The pharma manufacturing in the three Southern Indian states of Karnataka, Tamil Nadu and Kerala, and Goa (Western India) has a high merger and acquisition (M&A) potential, given that 75 per cent of pharma facilities in these states belong to companies with a single site in the region, says GlobalData.
Adam Bradbury, PharmSource Analyst at GlobalData, comments, “Karnataka has one of the fastest-growing pharma sectors in India: approximately 40 per cent of the state’s pharma production is exported overseas. The state is an emerging pharma powerhouse, particularly its city of Bangalore, and its success is largely driven by its biologics production.”

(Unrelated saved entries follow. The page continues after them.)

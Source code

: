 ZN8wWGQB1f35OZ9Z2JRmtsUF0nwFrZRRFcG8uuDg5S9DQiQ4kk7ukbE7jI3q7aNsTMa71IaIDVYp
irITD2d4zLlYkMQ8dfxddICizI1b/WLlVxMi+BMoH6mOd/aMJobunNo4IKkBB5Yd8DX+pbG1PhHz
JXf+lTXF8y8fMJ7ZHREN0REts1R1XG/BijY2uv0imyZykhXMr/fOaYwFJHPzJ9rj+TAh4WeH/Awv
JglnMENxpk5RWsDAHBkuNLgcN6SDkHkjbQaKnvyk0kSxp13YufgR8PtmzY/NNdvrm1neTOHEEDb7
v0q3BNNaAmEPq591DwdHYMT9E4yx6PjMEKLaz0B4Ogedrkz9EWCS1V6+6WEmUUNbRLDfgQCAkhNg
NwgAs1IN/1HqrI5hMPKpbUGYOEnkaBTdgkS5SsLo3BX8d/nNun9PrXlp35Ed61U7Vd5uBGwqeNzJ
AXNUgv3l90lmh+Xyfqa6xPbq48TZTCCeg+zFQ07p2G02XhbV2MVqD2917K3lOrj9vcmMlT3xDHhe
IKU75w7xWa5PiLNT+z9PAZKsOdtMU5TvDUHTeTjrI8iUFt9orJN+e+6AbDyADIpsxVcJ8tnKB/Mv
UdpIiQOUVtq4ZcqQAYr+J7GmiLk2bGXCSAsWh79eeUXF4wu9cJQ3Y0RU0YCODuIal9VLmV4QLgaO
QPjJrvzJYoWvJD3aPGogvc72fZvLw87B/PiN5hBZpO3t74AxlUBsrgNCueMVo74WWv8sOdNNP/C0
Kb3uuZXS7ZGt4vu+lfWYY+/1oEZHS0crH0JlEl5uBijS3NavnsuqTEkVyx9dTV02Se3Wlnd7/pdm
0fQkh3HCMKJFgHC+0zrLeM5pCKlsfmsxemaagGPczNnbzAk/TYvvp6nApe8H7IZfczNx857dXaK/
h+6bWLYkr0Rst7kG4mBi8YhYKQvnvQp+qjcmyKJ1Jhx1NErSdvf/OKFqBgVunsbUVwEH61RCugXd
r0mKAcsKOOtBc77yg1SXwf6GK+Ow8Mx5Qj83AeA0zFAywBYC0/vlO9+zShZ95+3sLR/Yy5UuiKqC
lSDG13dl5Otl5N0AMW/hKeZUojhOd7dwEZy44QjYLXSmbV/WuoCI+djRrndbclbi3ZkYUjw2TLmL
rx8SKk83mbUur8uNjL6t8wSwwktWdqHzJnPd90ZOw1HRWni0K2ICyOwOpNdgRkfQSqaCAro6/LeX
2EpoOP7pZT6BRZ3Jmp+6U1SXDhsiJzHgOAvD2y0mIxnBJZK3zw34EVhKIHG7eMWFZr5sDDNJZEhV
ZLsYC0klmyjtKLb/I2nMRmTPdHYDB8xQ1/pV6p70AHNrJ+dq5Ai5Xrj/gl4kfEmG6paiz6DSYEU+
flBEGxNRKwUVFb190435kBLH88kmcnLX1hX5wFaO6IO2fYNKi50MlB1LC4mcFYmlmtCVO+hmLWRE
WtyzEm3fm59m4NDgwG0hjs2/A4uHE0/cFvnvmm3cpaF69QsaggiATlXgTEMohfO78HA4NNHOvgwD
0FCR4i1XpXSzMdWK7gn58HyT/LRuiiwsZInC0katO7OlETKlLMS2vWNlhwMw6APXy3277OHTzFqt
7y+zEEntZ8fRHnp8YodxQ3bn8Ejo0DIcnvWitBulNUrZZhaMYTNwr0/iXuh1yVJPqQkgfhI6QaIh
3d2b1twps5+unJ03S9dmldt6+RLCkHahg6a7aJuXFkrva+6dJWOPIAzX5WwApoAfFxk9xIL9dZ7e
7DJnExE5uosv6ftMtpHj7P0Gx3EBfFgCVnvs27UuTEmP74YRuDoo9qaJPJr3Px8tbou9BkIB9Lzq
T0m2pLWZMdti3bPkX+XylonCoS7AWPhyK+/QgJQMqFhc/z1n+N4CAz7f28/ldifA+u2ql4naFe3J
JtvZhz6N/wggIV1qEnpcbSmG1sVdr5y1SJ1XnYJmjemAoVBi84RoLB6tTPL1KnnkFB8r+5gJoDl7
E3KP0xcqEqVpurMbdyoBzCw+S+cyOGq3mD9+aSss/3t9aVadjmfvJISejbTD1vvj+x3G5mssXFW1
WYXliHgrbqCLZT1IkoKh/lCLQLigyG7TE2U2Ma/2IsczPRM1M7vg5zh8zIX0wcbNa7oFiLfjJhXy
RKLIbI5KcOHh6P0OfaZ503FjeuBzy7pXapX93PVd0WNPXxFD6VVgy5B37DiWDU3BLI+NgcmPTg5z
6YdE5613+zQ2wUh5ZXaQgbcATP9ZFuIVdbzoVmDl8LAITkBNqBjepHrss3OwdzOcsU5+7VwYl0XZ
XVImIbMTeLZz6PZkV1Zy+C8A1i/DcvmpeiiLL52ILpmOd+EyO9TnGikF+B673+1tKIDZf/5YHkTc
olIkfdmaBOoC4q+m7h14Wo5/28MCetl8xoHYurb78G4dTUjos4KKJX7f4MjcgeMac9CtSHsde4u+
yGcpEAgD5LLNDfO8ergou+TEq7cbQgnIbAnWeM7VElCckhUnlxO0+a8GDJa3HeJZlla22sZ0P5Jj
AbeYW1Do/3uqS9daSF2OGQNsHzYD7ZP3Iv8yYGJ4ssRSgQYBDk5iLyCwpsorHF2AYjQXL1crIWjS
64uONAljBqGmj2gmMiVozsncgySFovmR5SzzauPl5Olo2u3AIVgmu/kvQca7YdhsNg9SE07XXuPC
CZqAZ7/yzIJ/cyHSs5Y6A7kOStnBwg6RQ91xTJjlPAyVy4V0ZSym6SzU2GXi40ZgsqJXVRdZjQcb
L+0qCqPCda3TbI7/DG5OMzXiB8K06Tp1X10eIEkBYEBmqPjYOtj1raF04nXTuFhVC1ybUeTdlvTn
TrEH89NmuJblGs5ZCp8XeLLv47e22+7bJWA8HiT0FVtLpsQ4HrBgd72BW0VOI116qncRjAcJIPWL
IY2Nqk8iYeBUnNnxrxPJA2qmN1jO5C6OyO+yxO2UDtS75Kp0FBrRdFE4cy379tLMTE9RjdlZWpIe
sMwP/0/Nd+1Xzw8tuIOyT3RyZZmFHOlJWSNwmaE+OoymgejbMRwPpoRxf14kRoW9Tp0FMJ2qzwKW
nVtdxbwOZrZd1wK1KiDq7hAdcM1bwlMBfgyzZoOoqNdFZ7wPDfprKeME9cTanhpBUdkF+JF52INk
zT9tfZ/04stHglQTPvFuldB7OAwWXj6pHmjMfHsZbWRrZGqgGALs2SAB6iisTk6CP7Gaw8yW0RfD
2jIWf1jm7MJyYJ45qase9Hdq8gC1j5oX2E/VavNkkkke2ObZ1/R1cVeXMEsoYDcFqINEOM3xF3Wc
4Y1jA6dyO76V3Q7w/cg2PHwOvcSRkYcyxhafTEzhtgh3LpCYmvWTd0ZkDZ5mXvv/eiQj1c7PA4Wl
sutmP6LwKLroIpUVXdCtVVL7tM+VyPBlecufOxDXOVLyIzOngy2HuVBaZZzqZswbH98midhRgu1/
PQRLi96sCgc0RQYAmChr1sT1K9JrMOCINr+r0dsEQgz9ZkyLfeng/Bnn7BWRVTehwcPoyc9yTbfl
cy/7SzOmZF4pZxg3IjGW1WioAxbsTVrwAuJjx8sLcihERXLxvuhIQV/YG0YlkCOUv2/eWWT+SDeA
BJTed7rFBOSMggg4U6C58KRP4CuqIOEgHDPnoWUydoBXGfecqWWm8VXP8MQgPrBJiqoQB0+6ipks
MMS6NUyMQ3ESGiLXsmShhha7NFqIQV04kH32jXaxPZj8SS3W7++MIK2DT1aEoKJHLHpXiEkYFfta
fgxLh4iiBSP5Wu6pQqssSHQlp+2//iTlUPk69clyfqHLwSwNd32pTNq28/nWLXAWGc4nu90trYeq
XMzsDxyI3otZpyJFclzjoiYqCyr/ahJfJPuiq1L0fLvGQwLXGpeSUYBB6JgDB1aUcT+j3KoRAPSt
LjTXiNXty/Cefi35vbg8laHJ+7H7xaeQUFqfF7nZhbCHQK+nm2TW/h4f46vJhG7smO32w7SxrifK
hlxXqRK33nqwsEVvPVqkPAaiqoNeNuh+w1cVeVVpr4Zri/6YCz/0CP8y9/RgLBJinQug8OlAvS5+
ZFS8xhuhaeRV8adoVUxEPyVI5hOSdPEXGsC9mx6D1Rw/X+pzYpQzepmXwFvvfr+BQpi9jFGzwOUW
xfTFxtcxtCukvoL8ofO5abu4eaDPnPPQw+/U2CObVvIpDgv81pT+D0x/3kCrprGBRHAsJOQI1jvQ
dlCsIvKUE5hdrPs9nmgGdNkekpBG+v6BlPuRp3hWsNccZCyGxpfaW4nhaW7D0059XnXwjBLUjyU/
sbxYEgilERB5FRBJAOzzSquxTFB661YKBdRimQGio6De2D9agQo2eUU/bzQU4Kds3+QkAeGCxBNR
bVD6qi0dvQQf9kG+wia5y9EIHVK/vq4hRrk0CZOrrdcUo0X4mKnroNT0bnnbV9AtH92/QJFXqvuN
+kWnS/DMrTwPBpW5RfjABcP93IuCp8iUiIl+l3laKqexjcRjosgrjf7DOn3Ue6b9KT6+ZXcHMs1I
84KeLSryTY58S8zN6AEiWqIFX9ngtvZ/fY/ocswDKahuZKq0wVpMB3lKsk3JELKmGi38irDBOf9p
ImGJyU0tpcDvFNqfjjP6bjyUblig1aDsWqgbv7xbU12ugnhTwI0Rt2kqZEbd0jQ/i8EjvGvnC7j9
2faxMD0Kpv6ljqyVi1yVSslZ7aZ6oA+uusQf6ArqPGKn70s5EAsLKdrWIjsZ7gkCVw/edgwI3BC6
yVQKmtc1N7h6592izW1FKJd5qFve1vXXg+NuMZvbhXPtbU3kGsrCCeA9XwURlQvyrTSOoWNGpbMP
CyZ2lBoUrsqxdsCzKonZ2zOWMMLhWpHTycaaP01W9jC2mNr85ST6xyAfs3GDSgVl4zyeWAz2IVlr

The majority of sites in these states offer small molecule manufacturing; however, active pharmaceutical ingredient (API) biologics (protein and peptide) manufacturing for the US and EU is also offered at five facilities at Karnataka (clustered around Bangalore) and at one facility in Goa.
Most facilities in these regions are both FDA-approved and EMA-approved (35 facilities). There are more than twice as many facilities approved only by the FDA as those that are only EMA-approved. This shows the region’s diversified reliance on US and EU sales.
Bradbury concludes, “There is a substantial number of pharma sites without FDA or EMA approval in Tamil Nadu (39 sites), Karnataka (37 sites), Goa (10 sites) and Kerala (5 sites). This diversification shields the region’s captive and contract manufacturing industry against an impact to a single particular market, such as an increase in protectionist policies.”